I’d like to introduce guest author, Big Honkin. Big Honkin and I are friends in the “real world” and I’ve asked him to contribute a series of articles to No Credit Needed. Big Honkin is at the same place I was about 3 years ago: He’s ready to get out of debt. Big Honkin has joined the No Credit Needed Network. Click here. Without further ado, Big Honkin and the beginning of his story… (I’ll have a few comments at the end of the article.)
Big Honkin Debt Reduction: Big Honkin Decisions
Honkin (hawn’ – kin) adv. – an adverb used to describe the adjective big. The term “big honkin” may be replaced with “very big,” however, scholars maintain that the phrase “very big” does not convey the actual bigness of something that is
ex.

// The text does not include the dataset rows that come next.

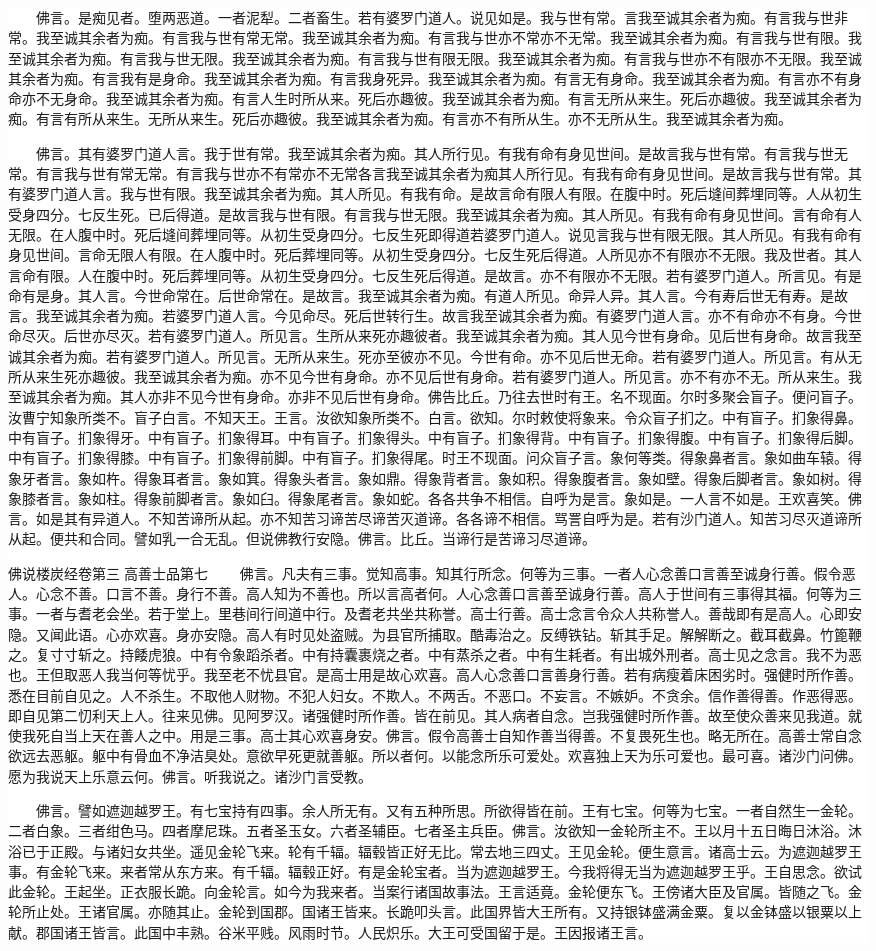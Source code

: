 　　佛言。是痴见者。堕两恶道。一者泥犁。二者畜生。若有婆罗门道人。说见如是。我与世有常。言我至诚其余者为痴。有言我与世非常。我至诚其余者为痴。有言我与世有常无常。我至诚其余者为痴。有言我与世亦不常亦不无常。我至诚其余者为痴。有言我与世有限。我至诚其余者为痴。有言我与世无限。我至诚其余者为痴。有言我与世有限无限。我至诚其余者为痴。有言我与世亦不有限亦不无限。我至诚其余者为痴。有言我有是身命。我至诚其余者为痴。有言我身死异。我至诚其余者为痴。有言无有身命。我至诚其余者为痴。有言亦不有身命亦不无身命。我至诚其余者为痴。有言人生时所从来。死后亦趣彼。我至诚其余者为痴。有言无所从来生。死后亦趣彼。我至诚其余者为痴。有言有所从来生。无所从来生。死后亦趣彼。我至诚其余者为痴。有言亦不有所从生。亦不无所从生。我至诚其余者为痴。

　　佛言。其有婆罗门道人言。我于世有常。我至诚其余者为痴。其人所行见。有我有命有身见世间。是故言我与世有常。有言我与世无常。有言我与世有常无常。有言我与世亦不有常亦不无常各言我至诚其余者为痴其人所行见。有我有命有身见世间。是故言我与世有常。其有婆罗门道人言。我与世有限。我至诚其余者为痴。其人所见。有我有命。是故言命有限人有限。在腹中时。死后塳间葬埋同等。人从初生受身四分。七反生死。已后得道。是故言我与世有限。有言我与世无限。我至诚其余者为痴。其人所见。有我有命有身见世间。言有命有人无限。在人腹中时。死后塳间葬埋同等。从初生受身四分。七反生死即得道若婆罗门道人。说见言我与世有限无限。其人所见。有我有命有身见世间。言命无限人有限。在人腹中时。死后葬埋同等。从初生受身四分。七反生死后得道。人所见亦不有限亦不无限。我及世者。其人言命有限。人在腹中时。死后葬埋同等。从初生受身四分。七反生死后得道。是故言。亦不有限亦不无限。若有婆罗门道人。所言见。有是命有是身。其人言。今世命常在。后世命常在。是故言。我至诚其余者为痴。有道人所见。命异人异。其人言。今有寿后世无有寿。是故言。我至诚其余者为痴。若婆罗门道人言。今见命尽。死后世转行生。故言我至诚其余者为痴。有婆罗门道人言。亦不有命亦不有身。今世命尽灭。后世亦尽灭。若有婆罗门道人。所见言。生所从来死亦趣彼者。我至诚其余者为痴。其人见今世有身命。见后世有身命。故言我至诚其余者为痴。若有婆罗门道人。所见言。无所从来生。死亦至彼亦不见。今世有命。亦不见后世无命。若有婆罗门道人。所见言。有从无所从来生死亦趣彼。我至诚其余者为痴。亦不见今世有身命。亦不见后世有身命。若有婆罗门道人。所见言。亦不有亦不无。所从来生。我至诚其余者为痴。其人亦非不见今世有身命。亦非不见后世有身命。佛告比丘。乃往去世时有王。名不现面。尔时多聚会盲子。便问盲子。汝曹宁知象所类不。盲子白言。不知天王。王言。汝欲知象所类不。白言。欲知。尔时敕使将象来。令众盲子扪之。中有盲子。扪象得鼻。中有盲子。扪象得牙。中有盲子。扪象得耳。中有盲子。扪象得头。中有盲子。扪象得背。中有盲子。扪象得腹。中有盲子。扪象得后脚。中有盲子。扪象得膝。中有盲子。扪象得前脚。中有盲子。扪象得尾。时王不现面。问众盲子言。象何等类。得象鼻者言。象如曲车辕。得象牙者言。象如杵。得象耳者言。象如箕。得象头者言。象如鼎。得象背者言。象如积。得象腹者言。象如壁。得象后脚者言。象如树。得象膝者言。象如柱。得象前脚者言。象如臼。得象尾者言。象如蛇。各各共争不相信。自呼为是言。象如是。一人言不如是。王欢喜笑。佛言。如是其有异道人。不知苦谛所从起。亦不知苦习谛苦尽谛苦灭道谛。各各谛不相信。骂詈自呼为是。若有沙门道人。知苦习尽灭道谛所从起。便共和合同。譬如乳一合无乱。但说佛教行安隐。佛言。比丘。当谛行是苦谛习尽道谛。

佛说楼炭经卷第三
高善士品第七
　　佛言。凡夫有三事。觉知高事。知其行所念。何等为三事。一者人心念善口言善至诚身行善。假令恶人。心念不善。口言不善。身行不善。高人知为不善也。所以言高者何。人心念善口言善至诚身行善。高人于世间有三事得其福。何等为三事。一者与耆老会坐。若于堂上。里巷间行间道中行。及耆老共坐共称誉。高士行善。高士念言令众人共称誉人。善哉即有是高人。心即安隐。又闻此语。心亦欢喜。身亦安隐。高人有时见处盗贼。为县官所捕取。酷毒治之。反缚铁钻。斩其手足。解解断之。截耳截鼻。竹篦鞭之。复寸寸斩之。持餧虎狼。中有令象蹈杀者。中有持囊裹烧之者。中有蒸杀之者。中有生耗者。有出城外刑者。高士见之念言。我不为恶也。王但取恶人我当何等忧乎。我至老不忧县官。是高士用是故心欢喜。高人心念善口言善身行善。若有病瘦着床困劣时。强健时所作善。悉在目前自见之。人不杀生。不取他人财物。不犯人妇女。不欺人。不两舌。不恶口。不妄言。不嫉妒。不贪余。信作善得善。作恶得恶。即自见第二忉利天上人。往来见佛。见阿罗汉。诸强健时所作善。皆在前见。其人病者自念。岂我强健时所作善。故至使众善来见我道。就使我死自当上天在善人之中。用是三事。高士其心欢喜身安。佛言。假令高善士自知作善当得善。不复畏死生也。略无所在。高善士常自念欲远去恶躯。躯中有骨血不净洁臭处。意欲早死更就善躯。所以者何。以能念所乐可爱处。欢喜独上天为乐可爱也。最可喜。诸沙门问佛。愿为我说天上乐意云何。佛言。听我说之。诸沙门言受教。

　　佛言。譬如遮迦越罗王。有七宝持有四事。余人所无有。又有五种所思。所欲得皆在前。王有七宝。何等为七宝。一者自然生一金轮。二者白象。三者绀色马。四者摩尼珠。五者圣玉女。六者圣辅臣。七者圣主兵臣。佛言。汝欲知一金轮所主不。王以月十五日晦日沐浴。沐浴已于正殿。与诸妇女共坐。遥见金轮飞来。轮有千辐。辐毂皆正好无比。常去地三四丈。王见金轮。便生意言。诸高士云。为遮迦越罗王事。有金轮飞来。来者常从东方来。有千辐。辐毂正好。有是金轮宝者。当为遮迦越罗王。今我将得无当为遮迦越罗王乎。王自思念。欲试此金轮。王起坐。正衣服长跪。向金轮言。如今为我来者。当案行诸国故事法。王言适竟。金轮便东飞。王傍诸大臣及官属。皆随之飞。金轮所止处。王诸官属。亦随其止。金轮到国郡。国诸王皆来。长跪叩头言。此国界皆大王所有。又持银钵盛满金粟。复以金钵盛以银粟以上献。郡国诸王皆言。此国中丰熟。谷米平贱。风雨时节。人民炽乐。大王可受国留于是。王因报诸王言。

I can’t eat anything else after that big honkin meal we just had.
So, I’m Big Honkin, and I want to reduce my debt. I’ve known NCN off line for a while now and as he got excited about his debt elimination, I began to get a vision for being able to do the same.
The problem? I had no idea where to start. As I logged onto No Credit Needed and listened to the No Credit Needed Podcast, I found that NCN was talking about things that are a few years down the road for me. I would seek for tips that he may have had to help me get started on the journey into debt free living, but he was already there, and now he’s talking about how much he is saving and where it’s all going. That’s all good and well for him, but what about me? What about Big Honkin?
The first issue I had in getting started was that it seemed that I was always behind on everything. Car payments, electric bill, water bill, phone bill, name it, and it was late…consistently late.
Up to this point in my life, I always though the answer was more money, or bigger paychecks. Then, I sat down and worked the numbers and realized that I was making enough in a month to pay my bills, buy some groceries, and have a substantial amount left over. What then?
Well, then comes the first step in my trip to a debt free lifestyle. Get caught up. How? Honestly, this requires a little biting of the bullet and just doing the work to get caught up. I had to look and see what I was spending, where I was spending and how much I really needed to be spending. What I found is that I had to cut out a few things for a little while. And you know what? I could do without the things I cut out in my life. What things?
1. Hobbies. I am a hobby obsessed geek. All of my friends know. My family knows. Everyone where I work knows. While hobbies are a great diversion, I fell into the trap that a lot of people fall into. I let my hobbies become too big. As I made the decision to quit spending for a while on my hobbies, I had money to put towards bills to help get caught up.
2. Entertainment. I love my movies and DVDs. I love my TV shows. All of these things cost money. Now, I think it’s important to have entertainment in your life. The problem is, I let entertainment be too much in my life. There are some TV shows during which I refuse to answer the phone. So what did I do? I decided to make a list of movies that I really wanted to see, which ones I would like to see, and which ones that if money were no issue I’d go see. Then, I decided to only see the movies that I really wanted to see, and only see them once. (I am a movie repeater, I will see a good movie three or four times…in the case of one of my favorites several years ago…17 times!)
I decided to put buying DVDs on the back-burner for a while and spend that 15 to 20 dollars on bills. I mean…that’s practically a water bill. As far as the TV goes, I asked myself..do I really need 500 channels? The answer is no. And you know what, I don’t miss any of the ones that are gone.
3. Going out to eat. I do this…A LOT!!!! To the tune of almost $100 a week on eating out at restaurants. So, I decided to brown bag it a bit to work. Be willing to shrug off laziness and cook supper in the evenings. (I’m a good cook, and I enjoy cooking.) The difference…amazing.
Overall, I had to make the decision to cut some things out. I found out that I can live without these things, and I also have a plan to phase some of the hobbies and stuff back into my life without breaking my bank again.
So, I’m caught up on my bills and working on taking the next step. Getting a budget into place. Any ideas?
As you can see, Big Honkin has already begun to make changes in his lifestyle. Comments, suggestions, and ideas are welcome! How did you get started? How did you manage that “first budget”? How did you “get ahead” so that you had money in the bank BEFORE the bills arrived?